● **Work task**
A verbatim reproduction of the lines below, from the line containing "After perfusion, which" through the line containing "liver cells from", both ends included, is the whole required output.

● **Source texts of formatted documents**
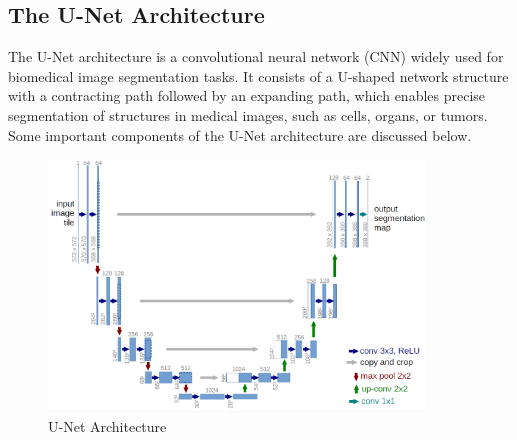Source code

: \subsection{The U-Net Architecture}
The U-Net architecture is a convolutional neural network (CNN) widely used for biomedical image segmentation tasks. It consists of a U-shaped network structure with a contracting path followed by an expanding path, which enables precise segmentation of structures in medical images, such as cells, organs, or tumors. Some important components of the U-Net architecture are discussed below. 
\begin{figure}[ht]
    \centering
    \includegraphics[width=10cm]{images/Theory-DL/UNet.png}
    \caption{U-Net Architecture}
    \label{fig:UNet}
\end{figure}
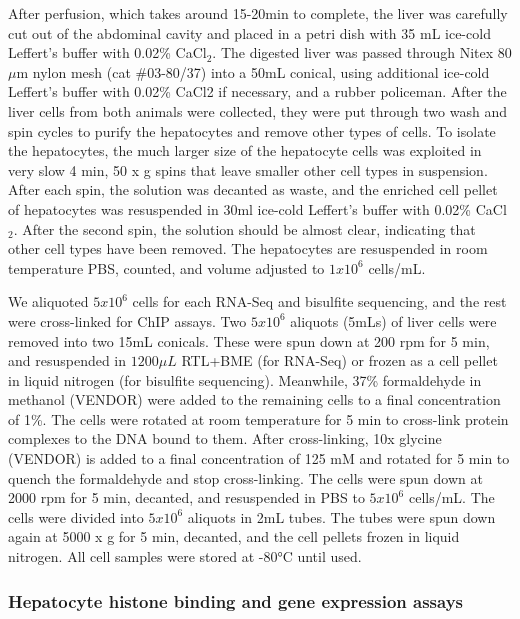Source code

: \documentclass[10pt,letterpaper]{article}
\begin{document}
After perfusion, which takes around 15-20min to complete, the liver was
carefully cut out of the abdominal cavity and placed in a petri dish
with 35 mL ice-cold Leffert's buffer with 0.02\% CaCl\(_{2}\). The
digested liver was passed through Nitex 80 \(\mu\)m nylon mesh (cat
\#03-80/37) into a 50mL conical, using additional ice-cold Leffert's
buffer with 0.02\% CaCl2 if necessary, and a rubber policeman. After the
liver cells from both animals were collected, they were put through two
wash and spin cycles to purify the hepatocytes and remove other types of
cells. To isolate the hepatocytes, the much larger size of the
hepatocyte cells was exploited in very slow 4 min, 50 x g spins that
leave smaller other cell types in suspension. After each spin, the
solution was decanted as waste, and the enriched cell pellet of
hepatocytes was resuspended in 30ml ice-cold Leffert's buffer with
0.02\% CaCl\(_{2}\). After the second spin, the solution should be
almost clear, indicating that other cell types have been removed. The
hepatocytes are resuspended in room temperature PBS, counted, and volume
adjusted to \(1 x 10^{6}\) cells/mL.

We aliquoted \(5 x 10^{6}\) cells for each RNA-Seq and bisulfite
sequencing, and the rest were cross-linked for ChIP assays. Two
\(5 x 10^6\) aliquots (5mLs) of liver cells were removed into two 15mL
conicals. These were spun down at 200 rpm for 5 min, and resuspended in
\(1200\mu L\) RTL+BME (for RNA-Seq) or frozen as a cell pellet in liquid
nitrogen (for bisulfite sequencing). Meanwhile, 37\% formaldehyde in
methanol (VENDOR) were added to the remaining cells to a final
concentration of 1\%. The cells were rotated at room temperature for 5
min to cross-link protein complexes to the DNA bound to them. After
cross-linking, 10x glycine (VENDOR) is added to a final concentration of
125 mM and rotated for 5 min to quench the formaldehyde and stop
cross-linking. The cells were spun down at 2000 rpm for 5 min, decanted,
and resuspended in PBS to \(5 x 10^6\) cells/mL. The cells were divided
into \(5x10^6\) aliquots in 2mL tubes. The tubes were spun down again at
5000 x g for 5 min, decanted, and the cell pellets frozen in liquid
nitrogen. All cell samples were stored at -80°C until used.

\hypertarget{hepatocyte-histone-binding-and-gene-expression-assays}{%
\subsubsection{Hepatocyte histone binding and gene expression
assays}\label{hepatocyte-histone-binding-and-gene-expression-assays}}
\end{document}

● **Response to this task**
After perfusion, which takes around 15-20min to complete, the liver was
carefully cut out of the abdominal cavity and placed in a petri dish
with 35 mL ice-cold Leffert's buffer with 0.02\% CaCl\(_{2}\). The
digested liver was passed through Nitex 80 \(\mu\)m nylon mesh (cat
\#03-80/37) into a 50mL conical, using additional ice-cold Leffert's
buffer with 0.02\% CaCl2 if necessary, and a rubber policeman. After the
liver cells from both animals were collected, they were put through two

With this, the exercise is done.